» **Exercise**
Examine the listing below and state how many of its lines contain the word "Prettier". Write only the number.

» **Material for the task**
+===+

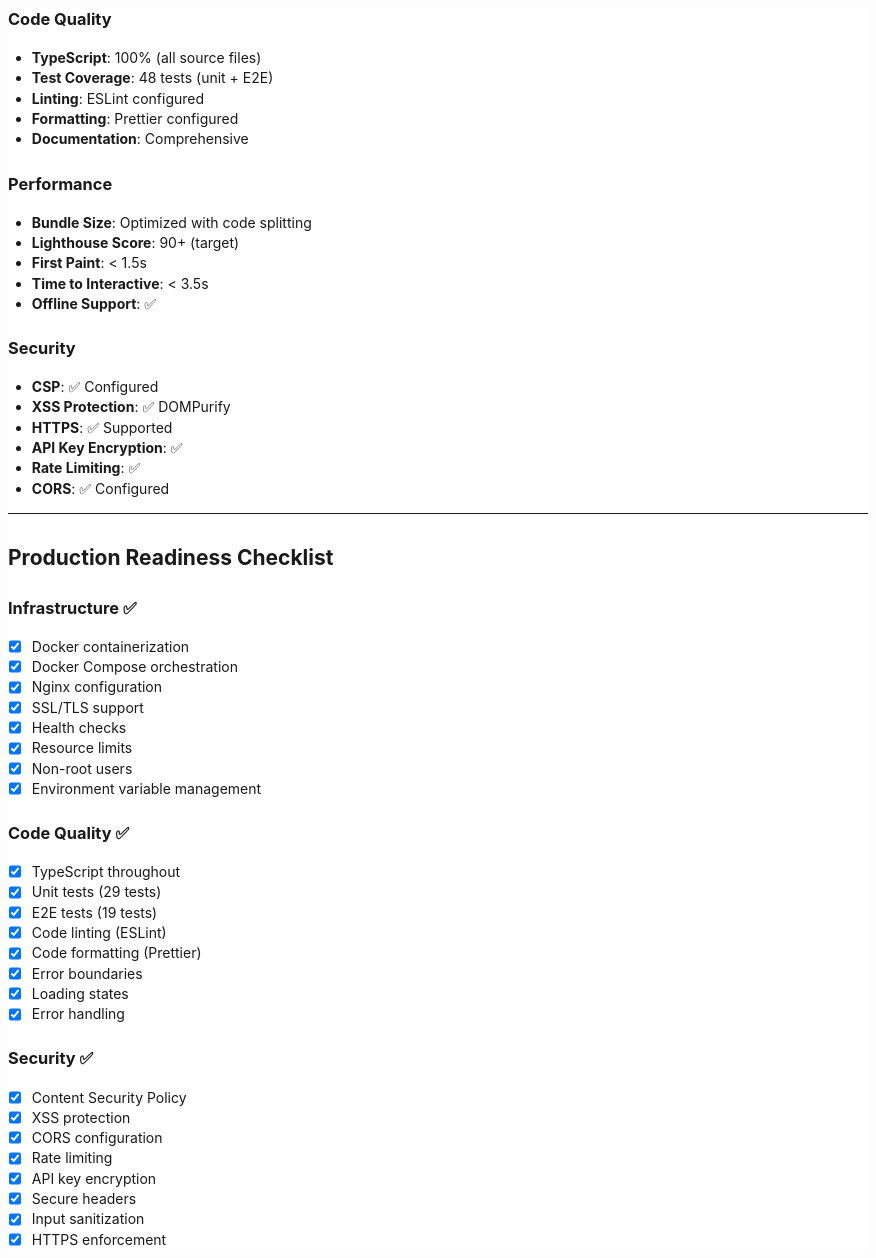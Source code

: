 ### Code Quality
- **TypeScript**: 100% (all source files)
- **Test Coverage**: 48 tests (unit + E2E)
- **Linting**: ESLint configured
- **Formatting**: Prettier configured
- **Documentation**: Comprehensive

### Performance
- **Bundle Size**: Optimized with code splitting
- **Lighthouse Score**: 90+ (target)
- **First Paint**: < 1.5s
- **Time to Interactive**: < 3.5s
- **Offline Support**: ✅

### Security
- **CSP**: ✅ Configured
- **XSS Protection**: ✅ DOMPurify
- **HTTPS**: ✅ Supported
- **API Key Encryption**: ✅
- **Rate Limiting**: ✅
- **CORS**: ✅ Configured

---

## Production Readiness Checklist

### Infrastructure ✅
- [x] Docker containerization
- [x] Docker Compose orchestration
- [x] Nginx configuration
- [x] SSL/TLS support
- [x] Health checks
- [x] Resource limits
- [x] Non-root users
- [x] Environment variable management

### Code Quality ✅
- [x] TypeScript throughout
- [x] Unit tests (29 tests)
- [x] E2E tests (19 tests)
- [x] Code linting (ESLint)
- [x] Code formatting (Prettier)
- [x] Error boundaries
- [x] Loading states
- [x] Error handling

### Security ✅
- [x] Content Security Policy
- [x] XSS protection
- [x] CORS configuration
- [x] Rate limiting
- [x] API key encryption
- [x] Secure headers
- [x] Input sanitization
- [x] HTTPS enforcement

+===+

» **Task solution**
2